— EXERCISE BRIEF —
Print all of the data exactly.

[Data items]
################

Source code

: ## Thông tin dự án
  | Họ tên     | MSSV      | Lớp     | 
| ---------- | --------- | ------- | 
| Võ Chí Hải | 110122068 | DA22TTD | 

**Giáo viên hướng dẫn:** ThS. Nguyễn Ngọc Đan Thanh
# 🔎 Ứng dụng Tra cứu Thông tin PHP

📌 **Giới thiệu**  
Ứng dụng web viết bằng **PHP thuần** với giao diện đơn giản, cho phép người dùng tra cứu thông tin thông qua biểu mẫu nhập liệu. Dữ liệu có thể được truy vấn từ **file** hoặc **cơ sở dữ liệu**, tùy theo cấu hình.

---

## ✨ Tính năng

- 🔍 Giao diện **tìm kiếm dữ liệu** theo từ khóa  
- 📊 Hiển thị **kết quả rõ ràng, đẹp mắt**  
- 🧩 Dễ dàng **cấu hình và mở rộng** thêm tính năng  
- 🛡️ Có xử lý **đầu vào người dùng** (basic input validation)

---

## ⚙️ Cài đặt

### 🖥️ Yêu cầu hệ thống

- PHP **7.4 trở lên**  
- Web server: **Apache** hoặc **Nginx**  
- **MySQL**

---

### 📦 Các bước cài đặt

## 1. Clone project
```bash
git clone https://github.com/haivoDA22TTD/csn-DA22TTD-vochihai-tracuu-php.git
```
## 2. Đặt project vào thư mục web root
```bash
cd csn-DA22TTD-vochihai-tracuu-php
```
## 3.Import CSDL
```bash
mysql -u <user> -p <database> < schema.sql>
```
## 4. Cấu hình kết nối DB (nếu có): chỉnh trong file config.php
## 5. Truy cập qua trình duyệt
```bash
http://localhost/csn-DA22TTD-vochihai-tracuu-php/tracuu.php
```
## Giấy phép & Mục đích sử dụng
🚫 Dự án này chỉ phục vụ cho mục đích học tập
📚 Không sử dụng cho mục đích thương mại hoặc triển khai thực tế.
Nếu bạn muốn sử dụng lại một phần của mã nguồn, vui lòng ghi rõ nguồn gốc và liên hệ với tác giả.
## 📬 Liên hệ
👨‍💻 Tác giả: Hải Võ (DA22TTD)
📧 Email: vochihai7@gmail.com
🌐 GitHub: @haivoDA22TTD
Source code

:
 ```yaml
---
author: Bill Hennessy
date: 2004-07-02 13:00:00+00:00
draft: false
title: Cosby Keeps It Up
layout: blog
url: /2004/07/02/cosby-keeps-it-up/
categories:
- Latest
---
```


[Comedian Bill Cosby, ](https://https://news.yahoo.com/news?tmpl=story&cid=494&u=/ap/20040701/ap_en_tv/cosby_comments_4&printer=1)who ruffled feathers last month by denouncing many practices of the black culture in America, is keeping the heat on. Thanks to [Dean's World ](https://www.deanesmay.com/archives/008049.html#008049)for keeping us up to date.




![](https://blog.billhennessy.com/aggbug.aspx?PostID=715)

################

— ANSWER TO THIS TASK —
Source code

: ## Thông tin dự án
  | Họ tên     | MSSV      | Lớp     | 
| ---------- | --------- | ------- | 
| Võ Chí Hải | 110122068 | DA22TTD | 

**Giáo viên hướng dẫn:** ThS. Nguyễn Ngọc Đan Thanh
# 🔎 Ứng dụng Tra cứu Thông tin PHP

📌 **Giới thiệu**  
Ứng dụng web viết bằng **PHP thuần** với giao diện đơn giản, cho phép người dùng tra cứu thông tin thông qua biểu mẫu nhập liệu. Dữ liệu có thể được truy vấn từ **file** hoặc **cơ sở dữ liệu**, tùy theo cấu hình.

---

## ✨ Tính năng

- 🔍 Giao diện **tìm kiếm dữ liệu** theo từ khóa  
- 📊 Hiển thị **kết quả rõ ràng, đẹp mắt**  
- 🧩 Dễ dàng **cấu hình và mở rộng** thêm tính năng  
- 🛡️ Có xử lý **đầu vào người dùng** (basic input validation)

---

## ⚙️ Cài đặt

### 🖥️ Yêu cầu hệ thống

- PHP **7.4 trở lên**  
- Web server: **Apache** hoặc **Nginx**  
- **MySQL**

---

### 📦 Các bước cài đặt

## 1. Clone project
```bash
git clone https://github.com/haivoDA22TTD/csn-DA22TTD-vochihai-tracuu-php.git
```
## 2. Đặt project vào thư mục web root
```bash
cd csn-DA22TTD-vochihai-tracuu-php
```
## 3.Import CSDL
```bash
mysql -u <user> -p <database> < schema.sql>
```
## 4. Cấu hình kết nối DB (nếu có): chỉnh trong file config.php
## 5. Truy cập qua trình duyệt
```bash
http://localhost/csn-DA22TTD-vochihai-tracuu-php/tracuu.php
```
## Giấy phép & Mục đích sử dụng
🚫 Dự án này chỉ phục vụ cho mục đích học tập
📚 Không sử dụng cho mục đích thương mại hoặc triển khai thực tế.
Nếu bạn muốn sử dụng lại một phần của mã nguồn, vui lòng ghi rõ nguồn gốc và liên hệ với tác giả.
## 📬 Liên hệ
👨‍💻 Tác giả: Hải Võ (DA22TTD)
📧 Email: vochihai7@gmail.com
🌐 GitHub: @haivoDA22TTD
Source code

:
 ```yaml
---
author: Bill Hennessy
date: 2004-07-02 13:00:00+00:00
draft: false
title: Cosby Keeps It Up
layout: blog
url: /2004/07/02/cosby-keeps-it-up/
categories:
- Latest
---
```


[Comedian Bill Cosby, ](https://https://news.yahoo.com/news?tmpl=story&cid=494&u=/ap/20040701/ap_en_tv/cosby_comments_4&printer=1)who ruffled feathers last month by denouncing many practices of the black culture in America, is keeping the heat on. Thanks to [Dean's World ](https://www.deanesmay.com/archives/008049.html#008049)for keeping us up to date.




![](https://blog.billhennessy.com/aggbug.aspx?PostID=715)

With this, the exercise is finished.